**What you will do**
The required result is each line of the entries below containing the string "Wizkid".

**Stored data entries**

=======

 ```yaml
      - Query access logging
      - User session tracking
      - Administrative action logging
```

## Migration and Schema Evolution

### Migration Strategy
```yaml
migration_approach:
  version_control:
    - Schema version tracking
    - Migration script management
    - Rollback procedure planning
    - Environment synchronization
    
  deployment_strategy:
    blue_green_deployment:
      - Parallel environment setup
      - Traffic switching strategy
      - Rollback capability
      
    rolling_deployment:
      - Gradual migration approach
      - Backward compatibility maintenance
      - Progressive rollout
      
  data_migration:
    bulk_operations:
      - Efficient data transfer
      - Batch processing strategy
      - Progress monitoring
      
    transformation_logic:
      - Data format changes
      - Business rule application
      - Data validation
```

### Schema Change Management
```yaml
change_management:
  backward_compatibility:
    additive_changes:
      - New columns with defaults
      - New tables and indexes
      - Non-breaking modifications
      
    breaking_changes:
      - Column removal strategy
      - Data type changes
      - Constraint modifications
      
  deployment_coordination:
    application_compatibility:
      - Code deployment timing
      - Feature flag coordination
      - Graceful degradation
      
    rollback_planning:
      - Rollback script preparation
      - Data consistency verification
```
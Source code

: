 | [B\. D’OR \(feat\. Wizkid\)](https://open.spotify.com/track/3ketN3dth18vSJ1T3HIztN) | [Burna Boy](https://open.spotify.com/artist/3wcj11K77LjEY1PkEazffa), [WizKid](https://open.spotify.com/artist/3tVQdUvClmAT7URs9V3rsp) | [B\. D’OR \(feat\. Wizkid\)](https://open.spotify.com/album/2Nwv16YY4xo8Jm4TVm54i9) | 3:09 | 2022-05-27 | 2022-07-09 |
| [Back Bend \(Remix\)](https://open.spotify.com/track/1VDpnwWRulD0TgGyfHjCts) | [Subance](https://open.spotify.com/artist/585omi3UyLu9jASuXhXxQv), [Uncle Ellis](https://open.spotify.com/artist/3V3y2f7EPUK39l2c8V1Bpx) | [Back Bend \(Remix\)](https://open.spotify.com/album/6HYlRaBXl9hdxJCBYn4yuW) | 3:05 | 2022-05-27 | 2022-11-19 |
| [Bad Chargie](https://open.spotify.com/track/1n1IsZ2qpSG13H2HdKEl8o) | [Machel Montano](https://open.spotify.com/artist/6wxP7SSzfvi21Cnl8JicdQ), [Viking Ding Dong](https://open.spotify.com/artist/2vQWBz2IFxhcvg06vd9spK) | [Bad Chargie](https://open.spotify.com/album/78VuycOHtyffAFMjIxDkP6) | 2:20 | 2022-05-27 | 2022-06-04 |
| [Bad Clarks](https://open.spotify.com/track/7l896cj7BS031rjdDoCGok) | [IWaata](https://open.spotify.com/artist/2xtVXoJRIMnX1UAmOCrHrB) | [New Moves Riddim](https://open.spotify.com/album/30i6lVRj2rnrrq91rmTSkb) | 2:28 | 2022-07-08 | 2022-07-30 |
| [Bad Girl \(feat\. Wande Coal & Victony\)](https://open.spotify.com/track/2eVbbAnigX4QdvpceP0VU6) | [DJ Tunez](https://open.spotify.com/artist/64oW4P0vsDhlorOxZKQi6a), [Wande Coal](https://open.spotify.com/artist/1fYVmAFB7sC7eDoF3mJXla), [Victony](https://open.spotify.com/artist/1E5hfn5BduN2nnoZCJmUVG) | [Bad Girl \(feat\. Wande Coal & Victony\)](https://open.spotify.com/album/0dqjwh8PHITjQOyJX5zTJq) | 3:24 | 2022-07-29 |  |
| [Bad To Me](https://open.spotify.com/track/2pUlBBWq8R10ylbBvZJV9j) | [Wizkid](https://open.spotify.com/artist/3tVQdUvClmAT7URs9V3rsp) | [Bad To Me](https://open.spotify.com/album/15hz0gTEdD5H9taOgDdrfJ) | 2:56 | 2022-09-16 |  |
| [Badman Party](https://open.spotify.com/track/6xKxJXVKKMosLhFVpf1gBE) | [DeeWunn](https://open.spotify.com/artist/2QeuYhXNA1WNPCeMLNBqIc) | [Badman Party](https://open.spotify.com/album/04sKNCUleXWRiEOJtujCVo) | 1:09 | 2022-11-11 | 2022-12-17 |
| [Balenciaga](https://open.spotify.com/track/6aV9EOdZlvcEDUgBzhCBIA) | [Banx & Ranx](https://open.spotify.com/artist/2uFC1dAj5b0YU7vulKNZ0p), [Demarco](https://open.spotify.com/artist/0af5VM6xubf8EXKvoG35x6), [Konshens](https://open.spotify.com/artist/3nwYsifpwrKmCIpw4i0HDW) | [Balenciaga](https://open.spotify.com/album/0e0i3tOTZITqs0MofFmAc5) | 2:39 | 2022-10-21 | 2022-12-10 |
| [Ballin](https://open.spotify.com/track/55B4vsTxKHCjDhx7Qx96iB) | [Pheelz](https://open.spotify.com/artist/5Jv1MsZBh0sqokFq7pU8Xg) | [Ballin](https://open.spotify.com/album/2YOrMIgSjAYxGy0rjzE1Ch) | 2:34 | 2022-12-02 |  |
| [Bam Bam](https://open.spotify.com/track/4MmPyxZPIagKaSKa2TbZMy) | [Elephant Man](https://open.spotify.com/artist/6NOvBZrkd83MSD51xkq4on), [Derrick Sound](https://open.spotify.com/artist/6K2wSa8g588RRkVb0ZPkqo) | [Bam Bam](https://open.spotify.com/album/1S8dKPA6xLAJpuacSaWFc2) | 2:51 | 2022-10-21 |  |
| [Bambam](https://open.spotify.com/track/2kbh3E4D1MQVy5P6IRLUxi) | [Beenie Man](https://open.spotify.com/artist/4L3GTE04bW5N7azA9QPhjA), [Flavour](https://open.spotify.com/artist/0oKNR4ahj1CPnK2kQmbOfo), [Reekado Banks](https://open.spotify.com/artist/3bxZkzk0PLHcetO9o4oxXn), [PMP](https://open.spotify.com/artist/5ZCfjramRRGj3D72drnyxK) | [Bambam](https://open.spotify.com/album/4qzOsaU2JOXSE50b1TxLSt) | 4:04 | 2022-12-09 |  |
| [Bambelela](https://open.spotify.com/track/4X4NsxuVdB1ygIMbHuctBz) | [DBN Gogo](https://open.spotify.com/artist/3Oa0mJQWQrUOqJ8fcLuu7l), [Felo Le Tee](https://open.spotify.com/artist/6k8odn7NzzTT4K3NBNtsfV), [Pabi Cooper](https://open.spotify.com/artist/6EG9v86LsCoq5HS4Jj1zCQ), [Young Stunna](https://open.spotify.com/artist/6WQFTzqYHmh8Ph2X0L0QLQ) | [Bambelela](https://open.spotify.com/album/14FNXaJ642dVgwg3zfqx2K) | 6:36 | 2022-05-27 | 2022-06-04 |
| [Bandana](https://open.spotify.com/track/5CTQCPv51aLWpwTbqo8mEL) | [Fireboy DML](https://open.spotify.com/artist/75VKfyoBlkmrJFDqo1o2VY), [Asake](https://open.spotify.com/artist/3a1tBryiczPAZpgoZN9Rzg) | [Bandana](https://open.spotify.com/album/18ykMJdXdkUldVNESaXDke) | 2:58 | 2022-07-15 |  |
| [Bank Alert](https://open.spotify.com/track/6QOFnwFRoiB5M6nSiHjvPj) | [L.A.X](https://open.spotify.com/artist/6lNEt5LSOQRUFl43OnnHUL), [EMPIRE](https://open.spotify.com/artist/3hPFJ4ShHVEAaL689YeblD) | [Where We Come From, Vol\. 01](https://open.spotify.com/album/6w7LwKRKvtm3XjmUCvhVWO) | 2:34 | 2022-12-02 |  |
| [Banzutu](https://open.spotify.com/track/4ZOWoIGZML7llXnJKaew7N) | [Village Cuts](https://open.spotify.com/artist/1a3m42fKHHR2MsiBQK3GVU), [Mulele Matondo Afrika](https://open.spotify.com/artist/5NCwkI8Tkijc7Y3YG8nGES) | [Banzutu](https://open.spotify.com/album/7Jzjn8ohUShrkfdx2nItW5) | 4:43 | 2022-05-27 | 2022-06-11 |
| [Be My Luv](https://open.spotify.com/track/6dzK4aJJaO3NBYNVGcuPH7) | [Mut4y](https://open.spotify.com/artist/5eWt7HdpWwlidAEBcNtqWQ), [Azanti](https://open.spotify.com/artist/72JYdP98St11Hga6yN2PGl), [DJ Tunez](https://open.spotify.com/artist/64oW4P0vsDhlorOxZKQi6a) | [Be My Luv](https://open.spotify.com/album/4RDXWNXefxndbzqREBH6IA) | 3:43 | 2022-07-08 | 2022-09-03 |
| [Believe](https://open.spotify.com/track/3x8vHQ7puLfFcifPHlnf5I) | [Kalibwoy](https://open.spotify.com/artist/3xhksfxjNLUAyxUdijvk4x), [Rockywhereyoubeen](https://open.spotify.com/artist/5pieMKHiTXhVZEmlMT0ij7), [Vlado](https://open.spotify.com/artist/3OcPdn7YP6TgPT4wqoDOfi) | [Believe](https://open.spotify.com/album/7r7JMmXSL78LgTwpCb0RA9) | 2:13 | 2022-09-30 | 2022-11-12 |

=======

**Exercise answer**
: | [B\. D’OR \(feat\. Wizkid\)](https://open.spotify.com/track/3ketN3dth18vSJ1T3HIztN) | [Burna Boy](https://open.spotify.com/artist/3wcj11K77LjEY1PkEazffa), [WizKid](https://open.spotify.com/artist/3tVQdUvClmAT7URs9V3rsp) | [B\. D’OR \(feat\. Wizkid\)](https://open.spotify.com/album/2Nwv16YY4xo8Jm4TVm54i9) | 3:09 | 2022-05-27 | 2022-07-09 |
| [Bad To Me](https://open.spotify.com/track/2pUlBBWq8R10ylbBvZJV9j) | [Wizkid](https://open.spotify.com/artist/3tVQdUvClmAT7URs9V3rsp) | [Bad To Me](https://open.spotify.com/album/15hz0gTEdD5H9taOgDdrfJ) | 2:56 | 2022-09-16 |  |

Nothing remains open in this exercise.